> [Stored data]
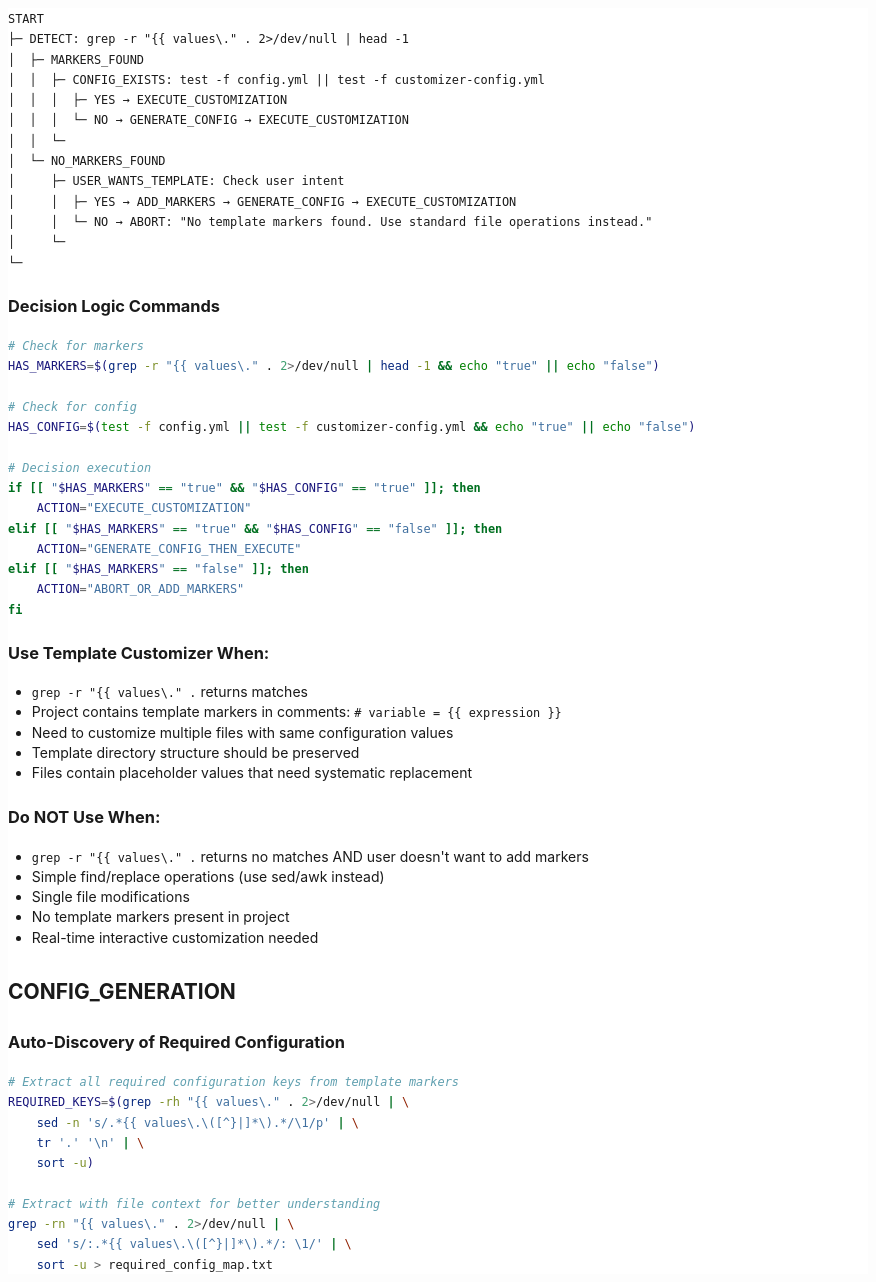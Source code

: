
 ```
START
├─ DETECT: grep -r "{{ values\." . 2>/dev/null | head -1
│  ├─ MARKERS_FOUND
│  │  ├─ CONFIG_EXISTS: test -f config.yml || test -f customizer-config.yml
│  │  │  ├─ YES → EXECUTE_CUSTOMIZATION
│  │  │  └─ NO → GENERATE_CONFIG → EXECUTE_CUSTOMIZATION
│  │  └─ 
│  └─ NO_MARKERS_FOUND
│     ├─ USER_WANTS_TEMPLATE: Check user intent
│     │  ├─ YES → ADD_MARKERS → GENERATE_CONFIG → EXECUTE_CUSTOMIZATION
│     │  └─ NO → ABORT: "No template markers found. Use standard file operations instead."
│     └─
└─
```

### Decision Logic Commands
```bash
# Check for markers
HAS_MARKERS=$(grep -r "{{ values\." . 2>/dev/null | head -1 && echo "true" || echo "false")

# Check for config
HAS_CONFIG=$(test -f config.yml || test -f customizer-config.yml && echo "true" || echo "false")

# Decision execution
if [[ "$HAS_MARKERS" == "true" && "$HAS_CONFIG" == "true" ]]; then
    ACTION="EXECUTE_CUSTOMIZATION"
elif [[ "$HAS_MARKERS" == "true" && "$HAS_CONFIG" == "false" ]]; then
    ACTION="GENERATE_CONFIG_THEN_EXECUTE"
elif [[ "$HAS_MARKERS" == "false" ]]; then
    ACTION="ABORT_OR_ADD_MARKERS"
fi
```

### Use Template Customizer When:
- `grep -r "{{ values\." .` returns matches
- Project contains template markers in comments: `# variable = {{ expression }}`
- Need to customize multiple files with same configuration values
- Template directory structure should be preserved
- Files contain placeholder values that need systematic replacement

### Do NOT Use When:
- `grep -r "{{ values\." .` returns no matches AND user doesn't want to add markers
- Simple find/replace operations (use sed/awk instead)
- Single file modifications
- No template markers present in project
- Real-time interactive customization needed

## CONFIG_GENERATION

### Auto-Discovery of Required Configuration
```bash
# Extract all required configuration keys from template markers
REQUIRED_KEYS=$(grep -rh "{{ values\." . 2>/dev/null | \
    sed -n 's/.*{{ values\.\([^}|]*\).*/\1/p' | \
    tr '.' '\n' | \
    sort -u)

# Extract with file context for better understanding
grep -rn "{{ values\." . 2>/dev/null | \
    sed 's/:.*{{ values\.\([^}|]*\).*/: \1/' | \
    sort -u > required_config_map.txt
```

> [Your objective]
The copy you output must match the entries above exactly, except that it has no pictures.

> [Expected output]
Source code

:
 ```
START
├─ DETECT: grep -r "{{ values\." . 2>/dev/null | head -1
│  ├─ MARKERS_FOUND
│  │  ├─ CONFIG_EXISTS: test -f config.yml || test -f customizer-config.yml
│  │  │  ├─ YES → EXECUTE_CUSTOMIZATION
│  │  │  └─ NO → GENERATE_CONFIG → EXECUTE_CUSTOMIZATION
│  │  └─ 
│  └─ NO_MARKERS_FOUND
│     ├─ USER_WANTS_TEMPLATE: Check user intent
│     │  ├─ YES → ADD_MARKERS → GENERATE_CONFIG → EXECUTE_CUSTOMIZATION
│     │  └─ NO → ABORT: "No template markers found. Use standard file operations instead."
│     └─
└─
```

### Decision Logic Commands
```bash
# Check for markers
HAS_MARKERS=$(grep -r "{{ values\." . 2>/dev/null | head -1 && echo "true" || echo "false")

# Check for config
HAS_CONFIG=$(test -f config.yml || test -f customizer-config.yml && echo "true" || echo "false")

# Decision execution
if [[ "$HAS_MARKERS" == "true" && "$HAS_CONFIG" == "true" ]]; then
    ACTION="EXECUTE_CUSTOMIZATION"
elif [[ "$HAS_MARKERS" == "true" && "$HAS_CONFIG" == "false" ]]; then
    ACTION="GENERATE_CONFIG_THEN_EXECUTE"
elif [[ "$HAS_MARKERS" == "false" ]]; then
    ACTION="ABORT_OR_ADD_MARKERS"
fi
```

### Use Template Customizer When:
- `grep -r "{{ values\." .` returns matches
- Project contains template markers in comments: `# variable = {{ expression }}`
- Need to customize multiple files with same configuration values
- Template directory structure should be preserved
- Files contain placeholder values that need systematic replacement

### Do NOT Use When:
- `grep -r "{{ values\." .` returns no matches AND user doesn't want to add markers
- Simple find/replace operations (use sed/awk instead)
- Single file modifications
- No template markers present in project
- Real-time interactive customization needed

## CONFIG_GENERATION

### Auto-Discovery of Required Configuration
```bash
# Extract all required configuration keys from template markers
REQUIRED_KEYS=$(grep -rh "{{ values\." . 2>/dev/null | \
    sed -n 's/.*{{ values\.\([^}|]*\).*/\1/p' | \
    tr '.' '\n' | \
    sort -u)

# Extract with file context for better understanding
grep -rn "{{ values\." . 2>/dev/null | \
    sed 's/:.*{{ values\.\([^}|]*\).*/: \1/' | \
    sort -u > required_config_map.txt
```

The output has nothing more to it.